Wellness and Recovery Fund Grantees
After Hours Project: To support an array of health and social services including: behavioral health education; sexual health and wellness; HIV/AIDs Linkage to Care; harm reduction; housing, food, and family wellness; community outreach; advocacy and referral services, and more. Clients primarily have little or no contact with traditional service providers, and include persons who inject drugs, sex workers, and people who are homeless.
Ali Forney Center: To support services provided to 2,000+ LGBTQIA+ youth at a 24/7 drop-in center, and 17 emergency and transitional housing sites, as well as to hire a substance misuse treatment counselor to work at 14 housing sites, including 9 in Brooklyn.
Brooklyn Community Housing and Services: To support housing for 1,000+ people who experience homelessness annually, including transitional and permanent housing, as well as substance misuse counselors and skilled clinicians for all new housing developments.

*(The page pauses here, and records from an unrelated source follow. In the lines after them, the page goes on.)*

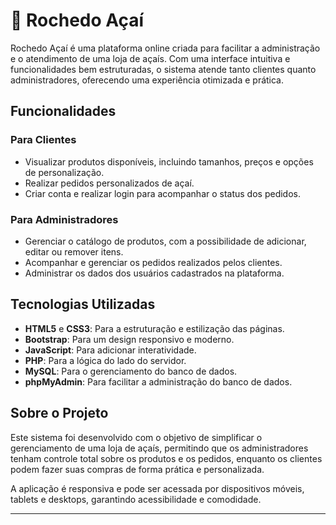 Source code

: # 🥤 Rochedo Açaí

Rochedo Açaí é uma plataforma online criada para facilitar a administração e o atendimento de uma loja de açaís. Com uma interface intuitiva e funcionalidades bem estruturadas, o sistema atende tanto clientes quanto administradores, oferecendo uma experiência otimizada e prática.

## Funcionalidades

### Para Clientes
- Visualizar produtos disponíveis, incluindo tamanhos, preços e opções de personalização.
- Realizar pedidos personalizados de açaí.
- Criar conta e realizar login para acompanhar o status dos pedidos.

### Para Administradores
- Gerenciar o catálogo de produtos, com a possibilidade de adicionar, editar ou remover itens.
- Acompanhar e gerenciar os pedidos realizados pelos clientes.
- Administrar os dados dos usuários cadastrados na plataforma.

## Tecnologias Utilizadas

- **HTML5** e **CSS3**: Para a estruturação e estilização das páginas.
- **Bootstrap**: Para um design responsivo e moderno.
- **JavaScript**: Para adicionar interatividade.
- **PHP**: Para a lógica do lado do servidor.
- **MySQL**: Para o gerenciamento do banco de dados.
- **phpMyAdmin**: Para facilitar a administração do banco de dados.

## Sobre o Projeto

Este sistema foi desenvolvido com o objetivo de simplificar o gerenciamento de uma loja de açaís, permitindo que os administradores tenham controle total sobre os produtos e os pedidos, enquanto os clientes podem fazer suas compras de forma prática e personalizada.

A aplicação é responsiva e pode ser acessada por dispositivos móveis, tablets e desktops, garantindo acessibilidade e comodidade.

---
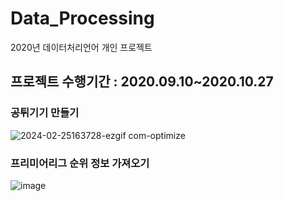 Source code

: # Data_Processing
2020년 데이터처리언어 개인 프로젝트
## 프로젝트 수행기간 : 2020.09.10~2020.10.27

### 공튀기기 만들기

![2024-02-25163728-ezgif com-optimize](https://github.com/shinho123/Data_Processing/assets/105840783/f2efe874-ba9a-4fe4-a2c1-9e2e91525882)

### 프리미어리그 순위 정보 가져오기

![image](https://github.com/shinho123/Data_Processing/assets/105840783/f308121e-9064-4b1c-8243-7881ef6f4fc4)



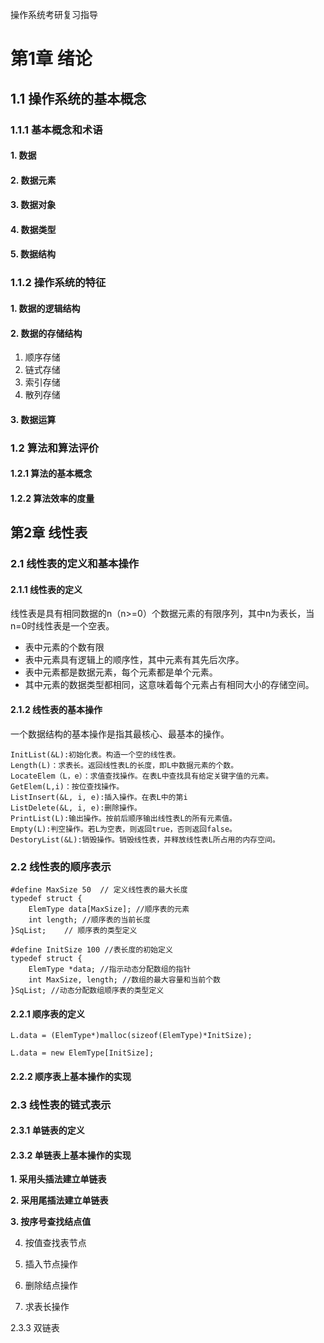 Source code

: 操作系统考研复习指导

# 第1章 绪论 #

## 1.1 操作系统的基本概念 ##

### 1.1.1 基本概念和术语 ###

#### 1. 数据 ####

#### 2. 数据元素 ####

#### 3. 数据对象 ####

#### 4. 数据类型 ####

#### 5. 数据结构 ####

### 1.1.2 操作系统的特征 ###

#### 1. 数据的逻辑结构 ####

#### 2. 数据的存储结构 ####

1. 顺序存储
2. 链式存储
3. 索引存储
4. 散列存储

#### 3. 数据运算 ####


### 1.2 算法和算法评价 ###

#### 1.2.1 算法的基本概念 ####

#### 1.2.2 算法效率的度量 ####

## 第2章 线性表 ##

### 2.1 线性表的定义和基本操作 ###

#### 2.1.1 线性表的定义 ####

线性表是具有相同数据的n（n>=0）个数据元素的有限序列，其中n为表长，当n=0时线性表是一个空表。

* 表中元素的个数有限
* 表中元素具有逻辑上的顺序性，其中元素有其先后次序。
* 表中元素都是数据元素，每个元素都是单个元素。
* 其中元素的数据类型都相同，这意味着每个元素占有相同大小的存储空间。

#### 2.1.2 线性表的基本操作 ####

一个数据结构的基本操作是指其最核心、最基本的操作。

	InitList(&L):初始化表。构造一个空的线性表。
	Length(L)：求表长。返回线性表L的长度，即L中数据元素的个数。
	LocateElem（L，e）：求值查找操作。在表L中查找具有给定关键字值的元素。
	GetElem(L,i)：按位查找操作。
	ListInsert(&L, i, e):插入操作。在表L中的第i
	ListDelete(&L, i, e):删除操作。
	PrintList(L):输出操作。按前后顺序输出线性表L的所有元素值。
	Empty(L):判空操作。若L为空表，则返回true，否则返回false。
	DestoryList(&L):销毁操作。销毁线性表，并释放线性表L所占用的内存空间。

### 2.2 线性表的顺序表示 ###

	#define MaxSize 50	// 定义线性表的最大长度
	typedef struct {
		ElemType data[MaxSize]; //顺序表的元素
		int length;	//顺序表的当前长度
	}SqList;	// 顺序表的类型定义

	#define InitSize 100 //表长度的初始定义
	typedef struct { 
		ElemType *data; //指示动态分配数组的指针
		int MaxSize, length; //数组的最大容量和当前个数
	}SqList; //动态分配数组顺序表的类型定义

#### 2.2.1 顺序表的定义 ####

	L.data = (ElemType*)malloc(sizeof(ElemType)*InitSize);
	
	L.data = new ElemType[InitSize];

#### 2.2.2 顺序表上基本操作的实现 ####

### 2.3 线性表的链式表示 ###

#### 2.3.1 单链表的定义 ####

#### 2.3.2 单链表上基本操作的实现 ####

**1. 采用头插法建立单链表**

**2. 采用尾插法建立单链表**

**3. 按序号查找结点值**

4. 按值查找表节点

5. 插入节点操作

6. 删除结点操作

7. 求表长操作

2.3.3 双链表









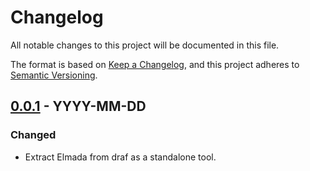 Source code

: # Changelog

All notable changes to this project will be documented in this file.

The format is based on [Keep a Changelog](https://keepachangelog.com/en/1.0.0/),
and this project adheres to [Semantic Versioning](https://semver.org/spec/v2.0.0.html).

<!-- ## [0.0.2] - YYYY-MM-DD
### Changed
- ... -->

## [0.0.1] - YYYY-MM-DD
### Changed
- Extract Elmada from draf as a standalone tool.

<!-- [0.0.2]: https://github.com/DrafProject/elmada/compare/0.0.1...0.0.2 -->
[0.0.1]: https://github.com/DrafProject/elmada/releases/tag/0.0.1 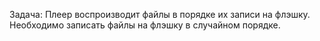 Задача: Плеер воспроизводит файлы в порядке их записи на флэшку. Необходимо записать файлы на флэшку в случайном порядке. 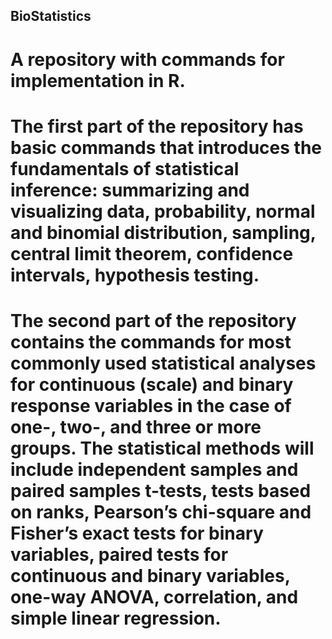 ## BioStatistics
# A repository with commands for implementation in R.
# The first part of the repository has basic commands that introduces the fundamentals of statistical inference: summarizing and visualizing data, probability, normal and binomial distribution, sampling, central limit theorem, confidence intervals, hypothesis testing. 
# The second part of the repository contains the commands for most commonly used statistical analyses for continuous (scale) and binary response variables in the case of one-, two-, and three or more groups. The statistical methods will include independent samples and paired samples t-tests, tests based on ranks, Pearson’s chi-square and Fisher’s exact tests for binary variables, paired tests for continuous and binary variables, one-way ANOVA, correlation, and simple linear regression.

Community Counseling & Mediation: To support a wide range of social services, counseling, physical and mental healthcare, education, and supportive housing services for individuals and families in extremely low-income areas of Brooklyn. Services include treatment, early intervention, wrap-around services, and recovery support services for people living with substance misuse disorders and/or co-occurring mental health disorders.
Global Trauma Research: To support the “Stay Well” program, which provides 24-hour crisis intervention/hospital prevention and culturally/spiritually specific long-term trauma counseling to participants with a history of substance misuse, as well as a multilingual substance misuse and abuse community education campaign with 300 community partners.

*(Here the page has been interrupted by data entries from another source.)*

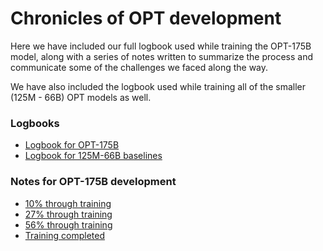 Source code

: # Chronicles of OPT development
Here we have included our full logbook used while training the OPT-175B model, along with a series of notes written to summarize the process and communicate some of the challenges we faced along the way.

We have also included the logbook used while training all of the smaller (125M - 66B) OPT models as well.

### Logbooks
* [Logbook for OPT-175B](./OPT175B_Logbook.pdf)
* [Logbook for 125M-66B baselines](./OPT_Baselines_Logbook.pdf)

### Notes for OPT-175B development
* [10% through training](./10_percent_update.md)
* [27% through training](./27_percent_update.md)
* [56% through training](./56_percent_update.md)
* [Training completed](./final_update.md)
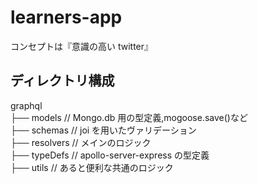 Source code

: # learners-app

コンセプトは『意識の高い twitter』

## ディレクトリ構成

graphql  
├── models // Mongo.db 用の型定義,mogoose.save()など  
├── schemas // joi を用いたヴァリデーション  
├── resolvers // メインのロジック  
├── typeDefs // apollo-server-express の型定義  
├── utils // あると便利な共通のロジック
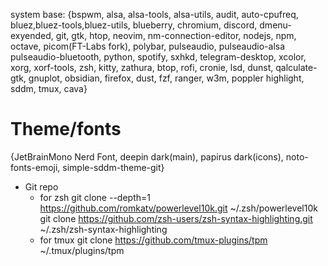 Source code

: system base: {bspwm, alsa, alsa-tools, alsa-utils, audit, auto-cpufreq,
bluez,bluez-tools,bluez-utils, blueberry, chromium, discord,
dmenu-exyended, git, gtk, htop, neovim, nm-connection-editor,
nodejs, npm, octave, picom(FT-Labs fork), polybar, pulseaudio, pulseaudio-alsa
pulseaudio-bluetooth, python, spotify, sxhkd, telegram-desktop,
xcolor, xorg, xorf-tools, zsh, kitty, zathura, btop, rofi,
cronie, lsd, dunst, qalculate-gtk, gnuplot, obsidian, firefox,
dust, fzf, ranger, w3m, poppler highlight, sddm, tmux, cava}

# Theme/fonts

{JetBrainMono Nerd Font, deepin dark(main), papirus dark(icons), noto-fonts-emoji,
simple-sddm-theme-git}

- Git repo
  - for zsh
    git clone --depth=1 https://github.com/romkatv/powerlevel10k.git ~/.zsh/powerlevel10k
    git clone https://github.com/zsh-users/zsh-syntax-highlighting.git ~/.zsh/zsh-syntax-highlighting
  - for tmux
   git clone https://github.com/tmux-plugins/tpm ~/.tmux/plugins/tpm
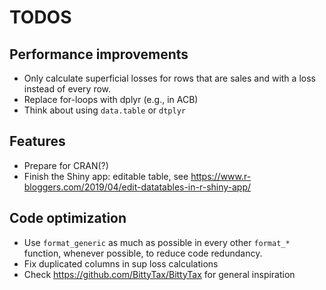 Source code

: # TODOS

## Performance improvements

- Only calculate superficial losses for rows that are sales and with a loss instead of every row.
- Replace for-loops with dplyr (e.g., in ACB)
- Think about using `data.table` or `dtplyr`

## Features

- Prepare for CRAN(?)
- Finish the Shiny app: editable table, see <https://www.r-bloggers.com/2019/04/edit-datatables-in-r-shiny-app/>

## Code optimization

- Use `format_generic` as much as possible in every other `format_*` function, whenever possible, to reduce code redundancy.
- Fix duplicated columns in sup loss calculations
- Check <https://github.com/BittyTax/BittyTax> for general inspiration
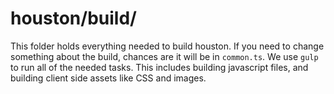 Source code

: # houston/build/

This folder holds everything needed to build houston. If you need to change
something about the build, chances are it will be in `common.ts`. We use `gulp`
to run all of the needed tasks. This includes building javascript files,
and building client side assets like CSS and images.
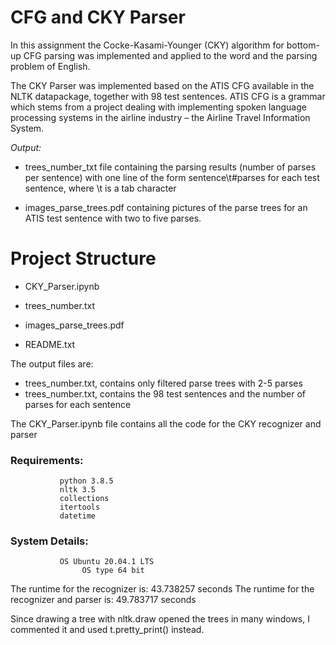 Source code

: # CFG and CKY Parser
In this assignment the Cocke-Kasami-Younger (CKY) algorithm for bottom-up CFG parsing was implemented
and applied to the word and the parsing problem of English.

The CKY Parser was implemented based on the ATIS CFG available in the NLTK datapackage, together with 98 
test sentences. ATIS CFG is a grammar which stems from a project dealing with implementing spoken language 
processing systems in the airline industry – the Airline Travel Information System.

*Output:*

- trees_number_txt file containing the parsing results (number of parses per sentence) with one line of the 
form sentence\t#parses for each test sentence, where \t is a tab character

- images_parse_trees.pdf containing pictures of the parse trees for an ATIS test sentence with two to five parses. 


# Project Structure

 - CKY_Parser.ipynb

 - trees_number.txt 
 
 - images_parse_trees.pdf
 
 - README.txt
 
The output files are:
- trees_number.txt, contains only filtered parse trees with 2-5 parses
- trees_number.txt, contains the 98 test sentences and the number of parses for each sentence

The CKY_Parser.ipynb file contains all the code for the CKY recognizer and parser
 
### Requirements: 
               python 3.8.5
               nltk 3.5
               collections
               itertools
               datetime
           
### System Details: 
               OS Ubuntu 20.04.1 LTS
 		            OS type 64 bit
 		 
The runtime for the recognizer is: 43.738257 seconds
The runtime for the recognizer and parser is: 49.783717 seconds

Since drawing a tree with nltk.draw opened the trees in many windows, I commented it and used t.pretty_print() instead.
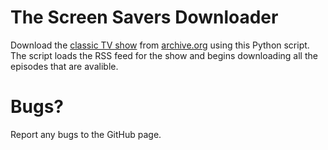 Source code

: # The Screen Savers Downloader
Download the [classic TV show](https://en.wikipedia.org/wiki/The_Screen_Savers) from [archive.org](https://archive.org) using this Python script. The script loads the RSS feed for the show and begins downloading all the episodes that are avalible.

# Bugs?
Report any bugs to the GitHub page.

Housing Plus: To support justice-involved women in an alternative-to-detention program that provides community-based housing and comprehensive services to help them overcome poverty, homelessness, and the effects of incarceration, and build stable lives. The program also seeks to reunite and reconnect parents and caregivers with children in foster care, and to prevent separation in as many families as possible.
Lantern Community Services: To provide comprehensive harm reduction services to improve the overall quality of life for clients, including at two supportive housing sites in Brooklyn that serve formerly unhoused residents living with chronic illnesses such as HIV/AIDS and/or diagnosed mental health conditions. Staff also provide Naloxone training and kits and overdose prevention education to residents.

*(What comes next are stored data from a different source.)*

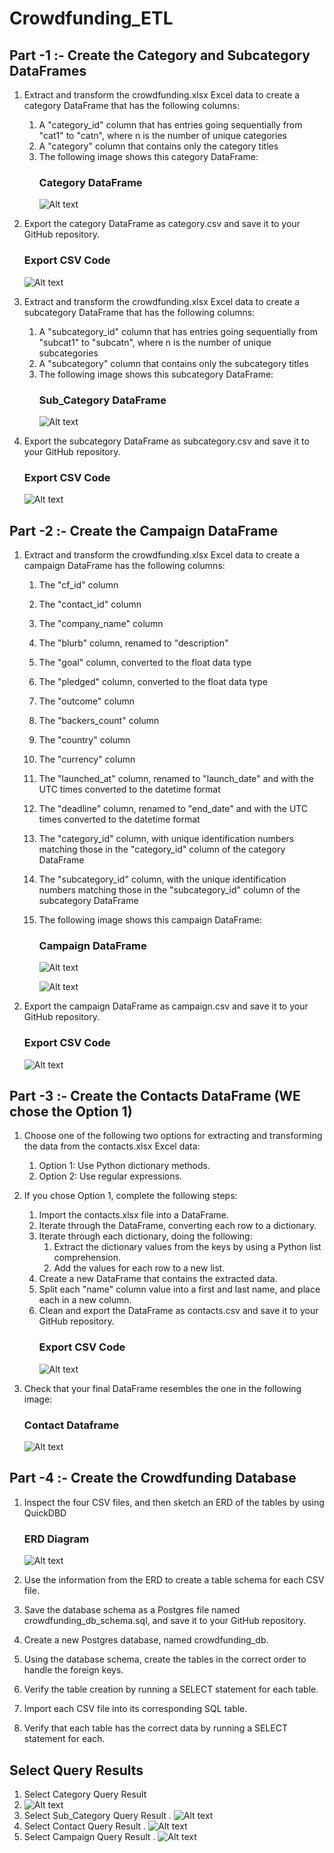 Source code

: # Crowdfunding_ETL
## Part -1 :- Create the Category and Subcategory DataFrames
1. Extract and transform the crowdfunding.xlsx Excel data to create a category DataFrame that has the following columns:
    1. A "category_id" column that has entries going sequentially from "cat1" to "catn", where n is the number of unique categories
    2. A "category" column that contains only the category titles
    3. The following image shows this category DataFrame:
        ### Category DataFrame
        ![Alt text](/Images/Catgory_df.png)

2. Export the category DataFrame as category.csv and save it to your GitHub repository.
    ### Export CSV Code
    ![Alt text](/Images/category_csv.png)

4. Extract and transform the crowdfunding.xlsx Excel data to create a subcategory DataFrame that has the following columns:
   1. A "subcategory_id" column that has entries going sequentially from "subcat1" to "subcatn", where n is the number of unique subcategories
   2. A "subcategory" column that contains only the subcategory titles
   3. The following image shows this subcategory DataFrame:
        ### Sub_Category DataFrame
        ![Alt text](/Images/Subcategory_df.png)

5. Export the subcategory DataFrame as subcategory.csv and save it to your GitHub repository.
    ### Export CSV Code
    ![Alt text](/Images/Subcategory_csv.png)


## Part -2 :- Create the Campaign DataFrame
1. Extract and transform the crowdfunding.xlsx Excel data to create a campaign DataFrame has the following columns:
    1. The "cf_id" column
    2. The "contact_id" column
    3. The "company_name" column
    4. The "blurb" column, renamed to "description"
    5. The "goal" column, converted to the float data type
    6. The "pledged" column, converted to the float data type
    7. The "outcome" column
    8. The "backers_count" column
    9. The "country" column
    10. The "currency" column
    11. The "launched_at" column, renamed to "launch_date" and with the UTC times converted to the datetime format
    12. The "deadline" column, renamed to "end_date" and with the UTC times converted to the datetime format
    13. The "category_id" column, with unique identification numbers matching those in the "category_id" column of the category DataFrame
    14. The "subcategory_id" column, with the unique identification numbers matching those in the "subcategory_id" column of the subcategory DataFrame
    15. The following image shows this campaign DataFrame:
          ### Campaign DataFrame
           ![Alt text](/Images/Campaign_Db_1.png)
            
           ![Alt text](/Images/Campaign_Db_2.png)

2. Export the campaign DataFrame as campaign.csv and save it to your GitHub repository.
   ### Export CSV Code
    ![Alt text](/Images/Campaign_Db_CSV.png)

## Part -3 :- Create the Contacts DataFrame (WE chose the Option 1)
1. Choose one of the following two options for extracting and transforming the data from the contacts.xlsx Excel data:
      1. Option 1: Use Python dictionary methods.
      2. Option 2: Use regular expressions.

2. If you chose Option 1, complete the following steps:
   1. Import the contacts.xlsx file into a DataFrame.
   2. Iterate through the DataFrame, converting each row to a dictionary.
   3. Iterate through each dictionary, doing the following:
         1. Extract the dictionary values from the keys by using a Python list comprehension.
         2. Add the values for each row to a new list.
    4. Create a new DataFrame that contains the extracted data.
    5. Split each "name" column value into a first and last name, and place each in a new column.
    6. Clean and export the DataFrame as contacts.csv and save it to your GitHub repository.
        ### Export CSV Code
        ![Alt text](/Images/contact_csv.png)

3. Check that your final DataFrame resembles the one in the following image:
    ### Contact Dataframe
    ![Alt text](/Images/contact_info.png)

## Part -4 :- Create the Crowdfunding Database
1. Inspect the four CSV files, and then sketch an ERD of the tables by using QuickDBD

    ### ERD Diagram
    ![Alt text](Crowdfunding_ERD.png)
2. Use the information from the ERD to create a table schema for each CSV file.
3. Save the database schema as a Postgres file named crowdfunding_db_schema.sql, and save it to your GitHub repository.
4. Create a new Postgres database, named crowdfunding_db.
5. Using the database schema, create the tables in the correct order to handle the foreign keys.
6. Verify the table creation by running a SELECT statement for each table.
7. Import each CSV file into its corresponding SQL table.
8. Verify that each table has the correct data by running a SELECT statement for each.

## Select Query Results
1. Select Category Query Result
2. ![Alt text](/Images/Select_Category.png)
3. Select Sub_Category Query Result
. ![Alt text](/Images/Select_Subcategory.png)
5. Select Contact Query Result
. ![Alt text](/Images/Select_Contacts.png)
7. Select Campaign Query Result
. ![Alt text](/Images/Select_Campaign.png)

New York Therapeutic Communities - Stay’n Out: To support substance misuse treatment for adults in the criminal legal system through licensed community-based residential and outpatient programs that use a therapeutic community model, as well as to add more peer recovery advocates to connect persons using substances with needed services
The Family Center: To support programs that provide comprehensive, culturally sensitive, and family-focused behavioral health treatment and recovery services for adults, children, and families with significant levels of trauma, chronic disease, extreme poverty, and barriers to care, as well as free childcare for parents and caregivers who are living with addiction, substance use challenges, and recovery while they are receiving treatment and health services.
VOCAL-NY: To support the growth of outreach and testing programs for people who use drugs, increased operating hours for syringe services programs, expansion of service delivery teams by transitioning part-time peer outreach workers and Hepatitis C care coordinators to full-time salaried positions, and hiring additional peer outreach workers.